Design of a cost-effective deep convolutional neural network-based scheme for diagnosing faults in smart grids
Proceedings - 18th IEEE International Conference on Machine Learning and Applications, ICMLA 2019
Deep learning, Fault diagnosis, Matching pursuit decomposition, Smart grids
There has been a growing interest in using smart grids due to their capability in delivering automated and distributed energy level to the consumption units. However, in order to guarantee the safe and reliable delivery of the high-quality power from the generation units to the consumers, smart grids need to be equipped with diagnostic systems. This paper presents an efficient data-driven scheme for diagnosing faults in smart grids. In order to reduce the computational burden and monitor the state of the system with a lower number of smart meters, a method based on the affinity propagation clustering algorithm is suggested for the placement of meters, that makes use of the graph-based representation of the system. The collected voltage data measurements from the installed meters are then decomposed by matching pursuit decomposition in order to generate informative features.
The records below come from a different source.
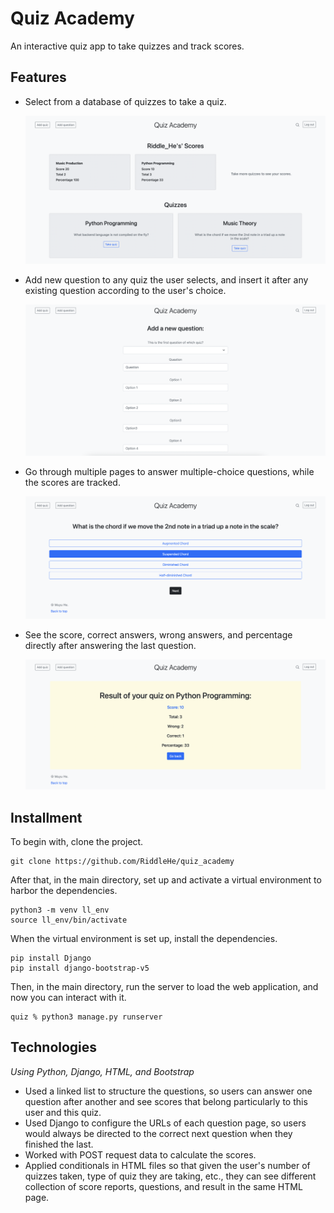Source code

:# Quiz Academy
An interactive quiz app to take quizzes and track scores.
## Features
- Select from a database of quizzes to take a quiz.

    ![index page](static/quiz_scores_and_quizzes.png)

- Add new question to any quiz the user selects, and insert it after any existing question according to the user's choice.

    ![add_question page](static/quiz_add_question.png)

- Go through multiple pages to answer multiple-choice questions, while the scores are tracked.

    ![question page](static/quiz_questions.png)

- See the score, correct answers, wrong answers, and percentage directly after answering the last question.

    ![result page](static/quiz_result.png)

## Installment
To begin with, clone the project.
```
git clone https://github.com/RiddleHe/quiz_academy
```
After that, in the main directory, set up and activate a virtual environment to harbor the dependencies.
```
python3 -m venv ll_env
source ll_env/bin/activate
```
When the virtual environment is set up, install the dependencies.
```
pip install Django
pip install django-bootstrap-v5
```
Then, in the main directory, run the server to load the web application, and now you can interact with it.
```
quiz % python3 manage.py runserver
```
## Technologies
*Using Python, Django, HTML, and Bootstrap*
- Used a linked list to structure the questions, so users can answer one question after another and see scores that belong particularly to this user and this quiz.
- Used Django to configure the URLs of each question page, so users would always be directed to the correct next question when they finished the last.
- Worked with POST request data to calculate the scores.
- Applied conditionals in HTML files so that given the user's number of quizzes taken, type of quiz they are taking, etc., they can see different collection of score reports, questions, and result in the same HTML page.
Extracted features are then used to train a convolutional neural network, and the constructed deep learning model is then tested using unseen samples of normal and faulty conditions. Simulation results based on the IEEE 39-Bus System demonstrate the effectiveness of the proposed data-driven fault diagnostic system.
Hassani, Hossein; Farajzadeh-Zanjani, Maryam; Razavi-Far, Roozbeh; Saif, Mehrdad; and Palade, Vasile. (2019). Design of a cost-effective deep convolutional neural network-based scheme for diagnosing faults in smart grids. Proceedings - 18th IEEE International Conference on Machine Learning and Applications, ICMLA 2019, 1420-1425.